(Stored data)

=-=-=

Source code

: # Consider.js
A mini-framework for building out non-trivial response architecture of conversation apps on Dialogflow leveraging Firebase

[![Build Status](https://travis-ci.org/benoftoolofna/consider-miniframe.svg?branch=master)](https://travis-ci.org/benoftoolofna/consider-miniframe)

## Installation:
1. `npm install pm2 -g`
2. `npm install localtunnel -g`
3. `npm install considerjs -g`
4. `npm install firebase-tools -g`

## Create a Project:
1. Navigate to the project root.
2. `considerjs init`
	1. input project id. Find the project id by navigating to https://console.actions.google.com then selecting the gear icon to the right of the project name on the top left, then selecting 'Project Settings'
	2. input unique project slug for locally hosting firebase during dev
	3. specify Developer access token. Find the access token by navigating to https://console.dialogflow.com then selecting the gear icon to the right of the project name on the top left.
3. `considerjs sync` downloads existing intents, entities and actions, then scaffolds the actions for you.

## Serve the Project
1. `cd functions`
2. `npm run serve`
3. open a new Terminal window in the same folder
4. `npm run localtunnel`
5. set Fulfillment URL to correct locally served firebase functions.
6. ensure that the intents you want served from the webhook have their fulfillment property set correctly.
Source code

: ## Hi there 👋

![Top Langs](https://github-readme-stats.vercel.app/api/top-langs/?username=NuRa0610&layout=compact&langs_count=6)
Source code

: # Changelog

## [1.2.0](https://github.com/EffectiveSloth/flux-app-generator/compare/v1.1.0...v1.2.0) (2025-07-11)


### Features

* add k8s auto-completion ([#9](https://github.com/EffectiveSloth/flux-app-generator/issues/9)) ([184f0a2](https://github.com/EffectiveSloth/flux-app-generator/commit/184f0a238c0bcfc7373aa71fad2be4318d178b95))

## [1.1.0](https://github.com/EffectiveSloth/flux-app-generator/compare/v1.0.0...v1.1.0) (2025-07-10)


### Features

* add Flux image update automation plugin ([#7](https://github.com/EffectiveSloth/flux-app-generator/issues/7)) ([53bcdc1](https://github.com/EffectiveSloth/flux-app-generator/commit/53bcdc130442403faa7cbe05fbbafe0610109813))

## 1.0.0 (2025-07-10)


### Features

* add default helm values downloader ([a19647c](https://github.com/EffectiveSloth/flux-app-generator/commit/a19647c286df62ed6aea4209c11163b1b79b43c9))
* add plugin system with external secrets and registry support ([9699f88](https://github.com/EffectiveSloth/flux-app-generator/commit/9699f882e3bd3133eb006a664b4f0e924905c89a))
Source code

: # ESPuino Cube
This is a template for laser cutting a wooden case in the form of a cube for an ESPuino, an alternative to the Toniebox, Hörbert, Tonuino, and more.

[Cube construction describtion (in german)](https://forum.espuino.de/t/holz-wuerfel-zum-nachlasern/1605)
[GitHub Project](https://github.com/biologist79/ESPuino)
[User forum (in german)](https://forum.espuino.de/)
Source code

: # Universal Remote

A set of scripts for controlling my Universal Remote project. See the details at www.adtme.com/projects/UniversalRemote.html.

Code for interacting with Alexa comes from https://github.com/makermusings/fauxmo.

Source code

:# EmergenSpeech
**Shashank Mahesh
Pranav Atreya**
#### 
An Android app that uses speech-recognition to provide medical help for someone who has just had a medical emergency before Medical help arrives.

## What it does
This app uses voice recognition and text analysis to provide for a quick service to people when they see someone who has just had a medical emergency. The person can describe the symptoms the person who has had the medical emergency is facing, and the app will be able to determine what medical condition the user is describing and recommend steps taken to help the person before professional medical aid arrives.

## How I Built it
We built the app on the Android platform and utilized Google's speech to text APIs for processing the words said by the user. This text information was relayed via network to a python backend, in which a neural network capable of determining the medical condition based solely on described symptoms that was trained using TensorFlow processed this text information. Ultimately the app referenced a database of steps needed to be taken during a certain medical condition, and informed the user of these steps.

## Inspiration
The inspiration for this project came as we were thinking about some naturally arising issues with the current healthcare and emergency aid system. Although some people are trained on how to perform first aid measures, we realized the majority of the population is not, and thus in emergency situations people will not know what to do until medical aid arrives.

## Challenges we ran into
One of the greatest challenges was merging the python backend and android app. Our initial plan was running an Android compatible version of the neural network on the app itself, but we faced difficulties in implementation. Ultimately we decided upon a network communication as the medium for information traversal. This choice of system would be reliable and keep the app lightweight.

=-=-=

WORK TO COMPLETE:
Could you copy out every record above exactly as it appears?

WRITTEN SOLUTION:
Source code

: # Consider.js
A mini-framework for building out non-trivial response architecture of conversation apps on Dialogflow leveraging Firebase

[![Build Status](https://travis-ci.org/benoftoolofna/consider-miniframe.svg?branch=master)](https://travis-ci.org/benoftoolofna/consider-miniframe)

## Installation:
1. `npm install pm2 -g`
2. `npm install localtunnel -g`
3. `npm install considerjs -g`
4. `npm install firebase-tools -g`

## Create a Project:
1. Navigate to the project root.
2. `considerjs init`
	1. input project id. Find the project id by navigating to https://console.actions.google.com then selecting the gear icon to the right of the project name on the top left, then selecting 'Project Settings'
	2. input unique project slug for locally hosting firebase during dev
	3. specify Developer access token. Find the access token by navigating to https://console.dialogflow.com then selecting the gear icon to the right of the project name on the top left.
3. `considerjs sync` downloads existing intents, entities and actions, then scaffolds the actions for you.

## Serve the Project
1. `cd functions`
2. `npm run serve`
3. open a new Terminal window in the same folder
4. `npm run localtunnel`
5. set Fulfillment URL to correct locally served firebase functions.
6. ensure that the intents you want served from the webhook have their fulfillment property set correctly.
Source code

: ## Hi there 👋

![Top Langs](https://github-readme-stats.vercel.app/api/top-langs/?username=NuRa0610&layout=compact&langs_count=6)
Source code

: # Changelog

## [1.2.0](https://github.com/EffectiveSloth/flux-app-generator/compare/v1.1.0...v1.2.0) (2025-07-11)


### Features

* add k8s auto-completion ([#9](https://github.com/EffectiveSloth/flux-app-generator/issues/9)) ([184f0a2](https://github.com/EffectiveSloth/flux-app-generator/commit/184f0a238c0bcfc7373aa71fad2be4318d178b95))

## [1.1.0](https://github.com/EffectiveSloth/flux-app-generator/compare/v1.0.0...v1.1.0) (2025-07-10)


### Features

* add Flux image update automation plugin ([#7](https://github.com/EffectiveSloth/flux-app-generator/issues/7)) ([53bcdc1](https://github.com/EffectiveSloth/flux-app-generator/commit/53bcdc130442403faa7cbe05fbbafe0610109813))

## 1.0.0 (2025-07-10)


### Features

* add default helm values downloader ([a19647c](https://github.com/EffectiveSloth/flux-app-generator/commit/a19647c286df62ed6aea4209c11163b1b79b43c9))
* add plugin system with external secrets and registry support ([9699f88](https://github.com/EffectiveSloth/flux-app-generator/commit/9699f882e3bd3133eb006a664b4f0e924905c89a))
Source code

: # ESPuino Cube
This is a template for laser cutting a wooden case in the form of a cube for an ESPuino, an alternative to the Toniebox, Hörbert, Tonuino, and more.

[Cube construction describtion (in german)](https://forum.espuino.de/t/holz-wuerfel-zum-nachlasern/1605)
[GitHub Project](https://github.com/biologist79/ESPuino)
[User forum (in german)](https://forum.espuino.de/)
Source code

: # Universal Remote

A set of scripts for controlling my Universal Remote project. See the details at www.adtme.com/projects/UniversalRemote.html.

Code for interacting with Alexa comes from https://github.com/makermusings/fauxmo.

Source code

:# EmergenSpeech
**Shashank Mahesh
Pranav Atreya**
#### 
An Android app that uses speech-recognition to provide medical help for someone who has just had a medical emergency before Medical help arrives.

## What it does
This app uses voice recognition and text analysis to provide for a quick service to people when they see someone who has just had a medical emergency. The person can describe the symptoms the person who has had the medical emergency is facing, and the app will be able to determine what medical condition the user is describing and recommend steps taken to help the person before professional medical aid arrives.

## How I Built it
We built the app on the Android platform and utilized Google's speech to text APIs for processing the words said by the user. This text information was relayed via network to a python backend, in which a neural network capable of determining the medical condition based solely on described symptoms that was trained using TensorFlow processed this text information. Ultimately the app referenced a database of steps needed to be taken during a certain medical condition, and informed the user of these steps.

## Inspiration
The inspiration for this project came as we were thinking about some naturally arising issues with the current healthcare and emergency aid system. Although some people are trained on how to perform first aid measures, we realized the majority of the population is not, and thus in emergency situations people will not know what to do until medical aid arrives.

## Challenges we ran into
One of the greatest challenges was merging the python backend and android app. Our initial plan was running an Android compatible version of the neural network on the app itself, but we faced difficulties in implementation. Ultimately we decided upon a network communication as the medium for information traversal. This choice of system would be reliable and keep the app lightweight.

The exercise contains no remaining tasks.